Return the data verbatim, without pictures.
___ INFORMATION GIVEN
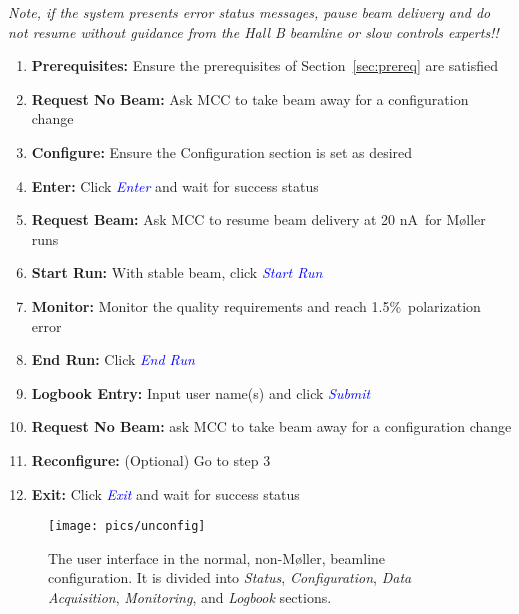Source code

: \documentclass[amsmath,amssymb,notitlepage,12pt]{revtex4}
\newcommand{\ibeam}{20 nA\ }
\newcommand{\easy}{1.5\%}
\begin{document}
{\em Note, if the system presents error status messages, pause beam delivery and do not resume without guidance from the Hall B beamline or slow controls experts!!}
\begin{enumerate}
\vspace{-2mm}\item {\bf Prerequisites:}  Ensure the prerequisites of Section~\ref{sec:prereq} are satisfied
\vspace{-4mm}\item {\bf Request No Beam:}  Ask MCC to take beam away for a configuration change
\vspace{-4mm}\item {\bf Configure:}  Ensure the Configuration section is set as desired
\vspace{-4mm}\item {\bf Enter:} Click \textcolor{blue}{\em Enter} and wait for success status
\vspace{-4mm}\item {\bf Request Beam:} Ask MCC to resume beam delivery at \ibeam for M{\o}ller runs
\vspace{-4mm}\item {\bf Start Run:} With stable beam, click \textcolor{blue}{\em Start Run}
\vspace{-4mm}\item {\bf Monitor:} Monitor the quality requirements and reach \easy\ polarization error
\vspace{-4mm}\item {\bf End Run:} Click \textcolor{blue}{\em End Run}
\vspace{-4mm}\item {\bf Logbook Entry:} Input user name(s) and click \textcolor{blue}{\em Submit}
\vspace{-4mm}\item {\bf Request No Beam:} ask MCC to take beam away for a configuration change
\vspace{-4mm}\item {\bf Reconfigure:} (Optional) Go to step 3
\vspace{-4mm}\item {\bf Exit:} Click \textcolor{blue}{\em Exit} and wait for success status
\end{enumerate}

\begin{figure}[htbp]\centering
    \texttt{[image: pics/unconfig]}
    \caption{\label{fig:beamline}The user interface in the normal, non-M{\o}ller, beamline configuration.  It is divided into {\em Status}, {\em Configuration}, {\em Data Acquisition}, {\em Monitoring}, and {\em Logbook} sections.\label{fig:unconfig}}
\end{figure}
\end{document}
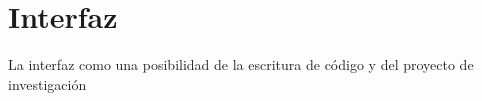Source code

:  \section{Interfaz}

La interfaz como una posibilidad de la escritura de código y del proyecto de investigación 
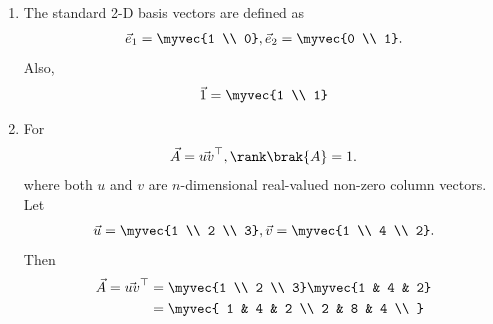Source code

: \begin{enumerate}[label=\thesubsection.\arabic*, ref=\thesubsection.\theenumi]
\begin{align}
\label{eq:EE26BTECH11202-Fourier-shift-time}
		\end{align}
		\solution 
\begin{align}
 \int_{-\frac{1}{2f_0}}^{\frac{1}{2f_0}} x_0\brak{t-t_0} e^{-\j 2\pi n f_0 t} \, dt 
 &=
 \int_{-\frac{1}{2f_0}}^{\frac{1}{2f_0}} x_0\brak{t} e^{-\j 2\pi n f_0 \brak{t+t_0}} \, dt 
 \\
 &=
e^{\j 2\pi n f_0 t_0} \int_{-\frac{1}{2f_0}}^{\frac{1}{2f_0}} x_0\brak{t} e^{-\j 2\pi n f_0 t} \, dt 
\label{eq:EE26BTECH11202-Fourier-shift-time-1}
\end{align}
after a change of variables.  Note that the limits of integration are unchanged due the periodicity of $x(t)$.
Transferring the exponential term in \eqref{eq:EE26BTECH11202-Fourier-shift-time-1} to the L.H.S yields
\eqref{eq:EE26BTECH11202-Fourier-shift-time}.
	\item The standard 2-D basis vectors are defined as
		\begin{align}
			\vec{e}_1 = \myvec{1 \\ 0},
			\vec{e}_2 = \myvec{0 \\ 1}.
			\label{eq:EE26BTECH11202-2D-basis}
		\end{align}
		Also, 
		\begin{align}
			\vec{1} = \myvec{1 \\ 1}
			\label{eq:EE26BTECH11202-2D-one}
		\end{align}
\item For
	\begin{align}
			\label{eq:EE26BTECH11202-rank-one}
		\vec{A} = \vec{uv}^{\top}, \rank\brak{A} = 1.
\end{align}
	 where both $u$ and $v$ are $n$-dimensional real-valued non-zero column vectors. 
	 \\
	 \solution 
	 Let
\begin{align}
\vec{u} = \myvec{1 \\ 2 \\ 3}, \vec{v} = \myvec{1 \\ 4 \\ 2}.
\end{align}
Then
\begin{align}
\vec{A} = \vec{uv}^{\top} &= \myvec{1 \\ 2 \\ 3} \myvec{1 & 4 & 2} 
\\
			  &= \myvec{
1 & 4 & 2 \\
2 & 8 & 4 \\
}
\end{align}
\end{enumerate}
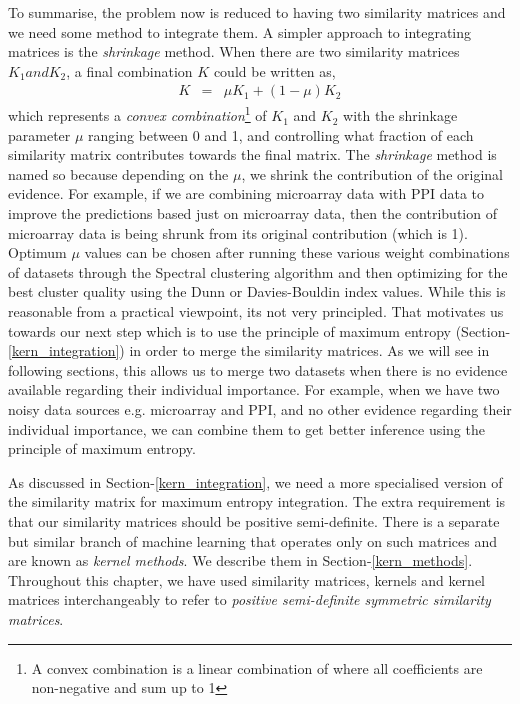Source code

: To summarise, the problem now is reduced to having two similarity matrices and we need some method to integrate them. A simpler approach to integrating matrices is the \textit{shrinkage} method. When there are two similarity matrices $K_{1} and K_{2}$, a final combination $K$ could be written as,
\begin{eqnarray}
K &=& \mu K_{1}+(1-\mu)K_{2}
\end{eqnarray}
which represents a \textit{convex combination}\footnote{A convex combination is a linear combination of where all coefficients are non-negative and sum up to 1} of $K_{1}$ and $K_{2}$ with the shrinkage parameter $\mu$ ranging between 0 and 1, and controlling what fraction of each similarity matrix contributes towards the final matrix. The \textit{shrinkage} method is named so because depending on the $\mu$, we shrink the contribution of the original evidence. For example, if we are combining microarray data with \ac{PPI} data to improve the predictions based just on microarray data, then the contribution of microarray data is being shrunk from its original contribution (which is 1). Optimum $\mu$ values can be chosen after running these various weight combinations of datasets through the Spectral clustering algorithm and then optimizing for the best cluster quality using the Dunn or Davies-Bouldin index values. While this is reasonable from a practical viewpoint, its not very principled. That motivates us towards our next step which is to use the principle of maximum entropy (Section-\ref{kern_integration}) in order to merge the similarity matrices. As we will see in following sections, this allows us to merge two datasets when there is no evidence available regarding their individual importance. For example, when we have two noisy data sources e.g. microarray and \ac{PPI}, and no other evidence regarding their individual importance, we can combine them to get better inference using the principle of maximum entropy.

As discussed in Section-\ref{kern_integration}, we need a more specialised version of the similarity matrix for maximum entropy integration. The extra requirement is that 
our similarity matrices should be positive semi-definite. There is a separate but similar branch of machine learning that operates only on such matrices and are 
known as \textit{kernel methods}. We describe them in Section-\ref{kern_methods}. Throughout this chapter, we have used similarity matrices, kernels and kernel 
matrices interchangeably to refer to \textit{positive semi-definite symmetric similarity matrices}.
______
* SOLUTION TO THE EXERCISE:
Source code

: \documentclass[amsmath,amssymb,notitlepage,12pt]{revtex4}
\newcommand{\ibeam}{20 nA\ }
\newcommand{\easy}{1.5\%}
\begin{document}
{\em Note, if the system presents error status messages, pause beam delivery and do not resume without guidance from the Hall B beamline or slow controls experts!!}
\begin{enumerate}
\vspace{-2mm}\item {\bf Prerequisites:}  Ensure the prerequisites of Section~\ref{sec:prereq} are satisfied
\vspace{-4mm}\item {\bf Request No Beam:}  Ask MCC to take beam away for a configuration change
\vspace{-4mm}\item {\bf Configure:}  Ensure the Configuration section is set as desired
\vspace{-4mm}\item {\bf Enter:} Click \textcolor{blue}{\em Enter} and wait for success status
\vspace{-4mm}\item {\bf Request Beam:} Ask MCC to resume beam delivery at \ibeam for M{\o}ller runs
\vspace{-4mm}\item {\bf Start Run:} With stable beam, click \textcolor{blue}{\em Start Run}
\vspace{-4mm}\item {\bf Monitor:} Monitor the quality requirements and reach \easy\ polarization error
\vspace{-4mm}\item {\bf End Run:} Click \textcolor{blue}{\em End Run}
\vspace{-4mm}\item {\bf Logbook Entry:} Input user name(s) and click \textcolor{blue}{\em Submit}
\vspace{-4mm}\item {\bf Request No Beam:} ask MCC to take beam away for a configuration change
\vspace{-4mm}\item {\bf Reconfigure:} (Optional) Go to step 3
\vspace{-4mm}\item {\bf Exit:} Click \textcolor{blue}{\em Exit} and wait for success status
\end{enumerate}

\begin{figure}[htbp]\centering
    \texttt{[image: pics/unconfig]}
    \caption{\label{fig:beamline}The user interface in the normal, non-M{\o}ller, beamline configuration.  It is divided into {\em Status}, {\em Configuration}, {\em Data Acquisition}, {\em Monitoring}, and {\em Logbook} sections.\label{fig:unconfig}}
\end{figure}
\end{document}
Source code

:  \section{Interfaz}

La interfaz como una posibilidad de la escritura de código y del proyecto de investigación 
Source code

: \begin{enumerate}[label=\thesubsection.\arabic*, ref=\thesubsection.\theenumi]
\begin{align}
\label{eq:EE26BTECH11202-Fourier-shift-time}
		\end{align}
		\solution 
\begin{align}
 \int_{-\frac{1}{2f_0}}^{\frac{1}{2f_0}} x_0\brak{t-t_0} e^{-\j 2\pi n f_0 t} \, dt 
 &=
 \int_{-\frac{1}{2f_0}}^{\frac{1}{2f_0}} x_0\brak{t} e^{-\j 2\pi n f_0 \brak{t+t_0}} \, dt 
 \\
 &=
e^{\j 2\pi n f_0 t_0} \int_{-\frac{1}{2f_0}}^{\frac{1}{2f_0}} x_0\brak{t} e^{-\j 2\pi n f_0 t} \, dt 
\label{eq:EE26BTECH11202-Fourier-shift-time-1}
\end{align}
after a change of variables.  Note that the limits of integration are unchanged due the periodicity of $x(t)$.
Transferring the exponential term in \eqref{eq:EE26BTECH11202-Fourier-shift-time-1} to the L.H.S yields
\eqref{eq:EE26BTECH11202-Fourier-shift-time}.
	\item The standard 2-D basis vectors are defined as
		\begin{align}
			\vec{e}_1 = \myvec{1 \\ 0},
			\vec{e}_2 = \myvec{0 \\ 1}.
			\label{eq:EE26BTECH11202-2D-basis}
		\end{align}
		Also, 
		\begin{align}
			\vec{1} = \myvec{1 \\ 1}
			\label{eq:EE26BTECH11202-2D-one}
		\end{align}
\item For
	\begin{align}
			\label{eq:EE26BTECH11202-rank-one}
		\vec{A} = \vec{uv}^{\top}, \rank\brak{A} = 1.
\end{align}
	 where both $u$ and $v$ are $n$-dimensional real-valued non-zero column vectors. 
	 \\
	 \solution 
	 Let
\begin{align}
\vec{u} = \myvec{1 \\ 2 \\ 3}, \vec{v} = \myvec{1 \\ 4 \\ 2}.
\end{align}
Then
\begin{align}
\vec{A} = \vec{uv}^{\top} &= \myvec{1 \\ 2 \\ 3} \myvec{1 & 4 & 2} 
\\
			  &= \myvec{
1 & 4 & 2 \\
2 & 8 & 4 \\
}
\end{align}
\end{enumerate}
Source code

: To summarise, the problem now is reduced to having two similarity matrices and we need some method to integrate them. A simpler approach to integrating matrices is the \textit{shrinkage} method. When there are two similarity matrices $K_{1} and K_{2}$, a final combination $K$ could be written as,
\begin{eqnarray}
K &=& \mu K_{1}+(1-\mu)K_{2}
\end{eqnarray}
which represents a \textit{convex combination}\footnote{A convex combination is a linear combination of where all coefficients are non-negative and sum up to 1} of $K_{1}$ and $K_{2}$ with the shrinkage parameter $\mu$ ranging between 0 and 1, and controlling what fraction of each similarity matrix contributes towards the final matrix. The \textit{shrinkage} method is named so because depending on the $\mu$, we shrink the contribution of the original evidence. For example, if we are combining microarray data with \ac{PPI} data to improve the predictions based just on microarray data, then the contribution of microarray data is being shrunk from its original contribution (which is 1). Optimum $\mu$ values can be chosen after running these various weight combinations of datasets through the Spectral clustering algorithm and then optimizing for the best cluster quality using the Dunn or Davies-Bouldin index values. While this is reasonable from a practical viewpoint, its not very principled. That motivates us towards our next step which is to use the principle of maximum entropy (Section-\ref{kern_integration}) in order to merge the similarity matrices. As we will see in following sections, this allows us to merge two datasets when there is no evidence available regarding their individual importance. For example, when we have two noisy data sources e.g. microarray and \ac{PPI}, and no other evidence regarding their individual importance, we can combine them to get better inference using the principle of maximum entropy.

As discussed in Section-\ref{kern_integration}, we need a more specialised version of the similarity matrix for maximum entropy integration. The extra requirement is that 
our similarity matrices should be positive semi-definite. There is a separate but similar branch of machine learning that operates only on such matrices and are 
known as \textit{kernel methods}. We describe them in Section-\ref{kern_methods}. Throughout this chapter, we have used similarity matrices, kernels and kernel 
matrices interchangeably to refer to \textit{positive semi-definite symmetric similarity matrices}.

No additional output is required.